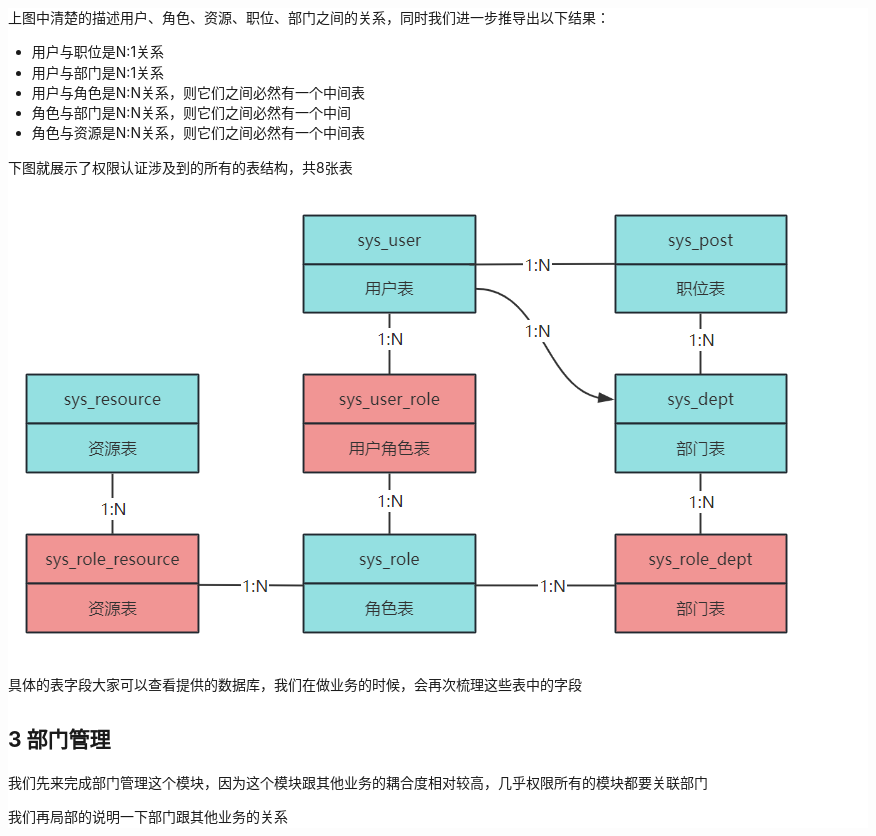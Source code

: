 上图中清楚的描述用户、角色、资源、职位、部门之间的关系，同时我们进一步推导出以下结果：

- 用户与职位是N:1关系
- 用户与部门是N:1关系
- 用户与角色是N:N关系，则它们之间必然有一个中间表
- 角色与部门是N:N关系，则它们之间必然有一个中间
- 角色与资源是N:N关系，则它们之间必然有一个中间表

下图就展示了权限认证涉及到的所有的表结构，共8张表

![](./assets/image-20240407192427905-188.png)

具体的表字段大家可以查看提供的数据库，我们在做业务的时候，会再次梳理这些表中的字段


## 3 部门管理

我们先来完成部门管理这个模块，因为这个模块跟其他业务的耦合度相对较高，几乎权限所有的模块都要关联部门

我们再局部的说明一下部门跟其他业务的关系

________

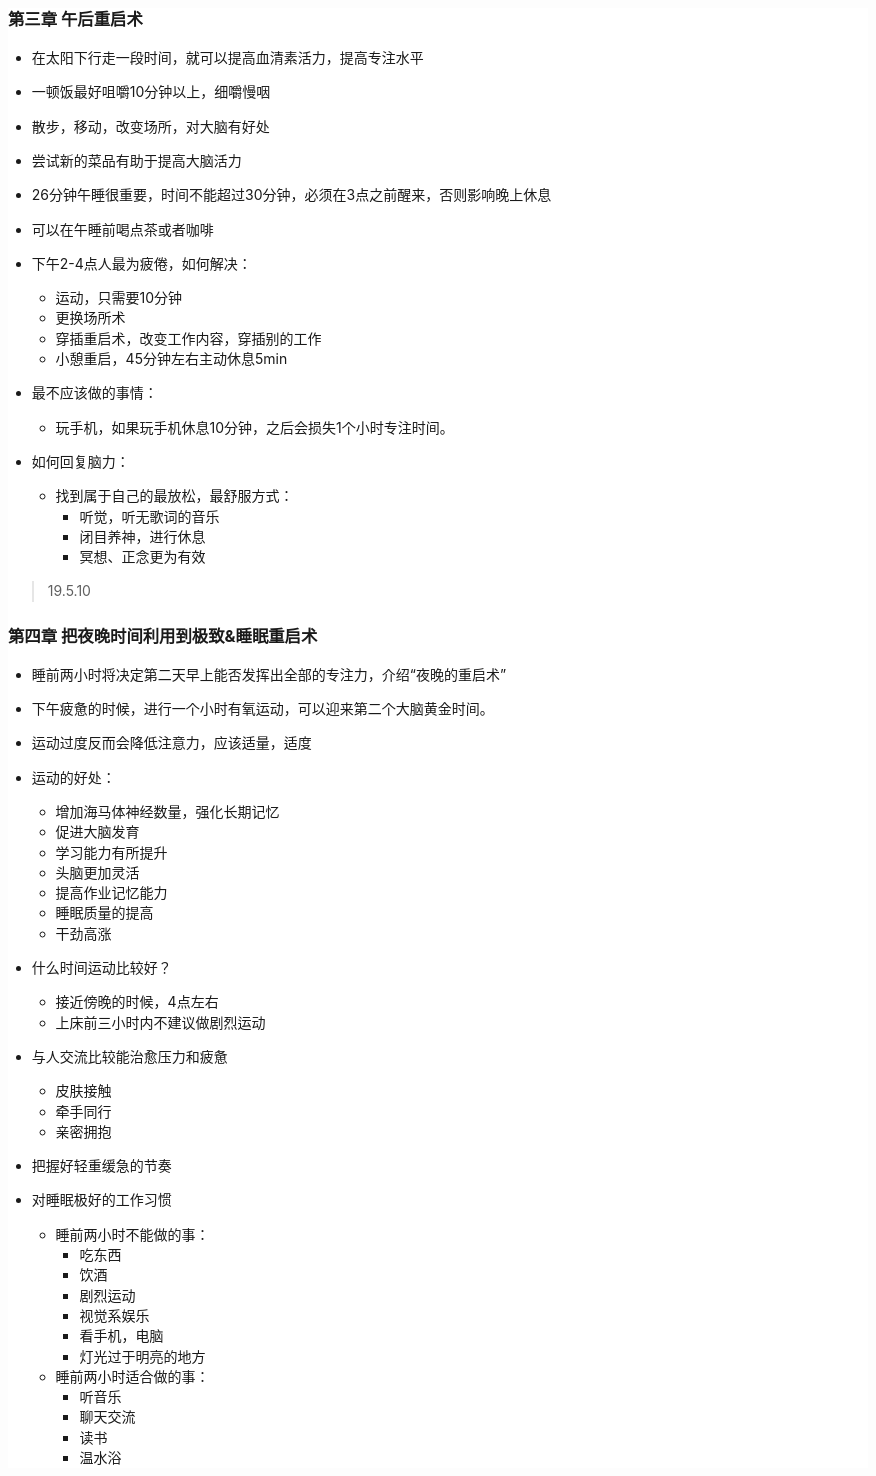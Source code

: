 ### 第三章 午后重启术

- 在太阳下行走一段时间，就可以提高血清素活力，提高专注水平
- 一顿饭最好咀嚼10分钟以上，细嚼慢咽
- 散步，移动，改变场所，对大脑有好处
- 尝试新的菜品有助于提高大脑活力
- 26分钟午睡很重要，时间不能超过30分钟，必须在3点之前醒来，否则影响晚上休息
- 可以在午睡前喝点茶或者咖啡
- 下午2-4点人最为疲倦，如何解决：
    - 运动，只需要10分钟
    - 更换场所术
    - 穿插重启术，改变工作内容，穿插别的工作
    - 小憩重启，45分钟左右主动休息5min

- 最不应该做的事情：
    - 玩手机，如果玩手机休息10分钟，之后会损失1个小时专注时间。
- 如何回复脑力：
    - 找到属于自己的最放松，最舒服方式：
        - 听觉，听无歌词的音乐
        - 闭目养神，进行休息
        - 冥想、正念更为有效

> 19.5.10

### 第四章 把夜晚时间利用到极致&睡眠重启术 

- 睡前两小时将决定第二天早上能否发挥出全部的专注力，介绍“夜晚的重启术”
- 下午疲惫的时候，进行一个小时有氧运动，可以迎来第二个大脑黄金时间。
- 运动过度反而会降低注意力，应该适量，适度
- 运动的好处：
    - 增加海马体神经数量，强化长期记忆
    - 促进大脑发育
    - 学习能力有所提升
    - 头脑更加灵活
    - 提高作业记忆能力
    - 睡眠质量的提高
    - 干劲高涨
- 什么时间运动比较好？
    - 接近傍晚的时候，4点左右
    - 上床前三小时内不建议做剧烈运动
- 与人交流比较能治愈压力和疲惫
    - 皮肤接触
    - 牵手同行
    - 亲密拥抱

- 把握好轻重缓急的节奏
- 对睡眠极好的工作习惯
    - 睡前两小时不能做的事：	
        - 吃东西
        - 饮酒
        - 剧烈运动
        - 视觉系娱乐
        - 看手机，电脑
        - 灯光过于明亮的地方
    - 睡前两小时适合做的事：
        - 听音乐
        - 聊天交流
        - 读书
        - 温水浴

________

** DESCRIPTION OF THE TASK **
Nothing but the lines above from the one containing "### 第三章 午后重启术" through the one containing "- 下午疲惫的时候，进行一个小时有氧运动，可以迎来第二个大脑黄金时间。" should appear in the answer, each repeated exactly.

** RESPONSE **
: ### 第三章 午后重启术

- 在太阳下行走一段时间，就可以提高血清素活力，提高专注水平
- 一顿饭最好咀嚼10分钟以上，细嚼慢咽
- 散步，移动，改变场所，对大脑有好处
- 尝试新的菜品有助于提高大脑活力
- 26分钟午睡很重要，时间不能超过30分钟，必须在3点之前醒来，否则影响晚上休息
- 可以在午睡前喝点茶或者咖啡
- 下午2-4点人最为疲倦，如何解决：
    - 运动，只需要10分钟
    - 更换场所术
    - 穿插重启术，改变工作内容，穿插别的工作
    - 小憩重启，45分钟左右主动休息5min

- 最不应该做的事情：
    - 玩手机，如果玩手机休息10分钟，之后会损失1个小时专注时间。
- 如何回复脑力：
    - 找到属于自己的最放松，最舒服方式：
        - 听觉，听无歌词的音乐
        - 闭目养神，进行休息
        - 冥想、正念更为有效

> 19.5.10

### 第四章 把夜晚时间利用到极致&睡眠重启术 

- 睡前两小时将决定第二天早上能否发挥出全部的专注力，介绍“夜晚的重启术”
- 下午疲惫的时候，进行一个小时有氧运动，可以迎来第二个大脑黄金时间。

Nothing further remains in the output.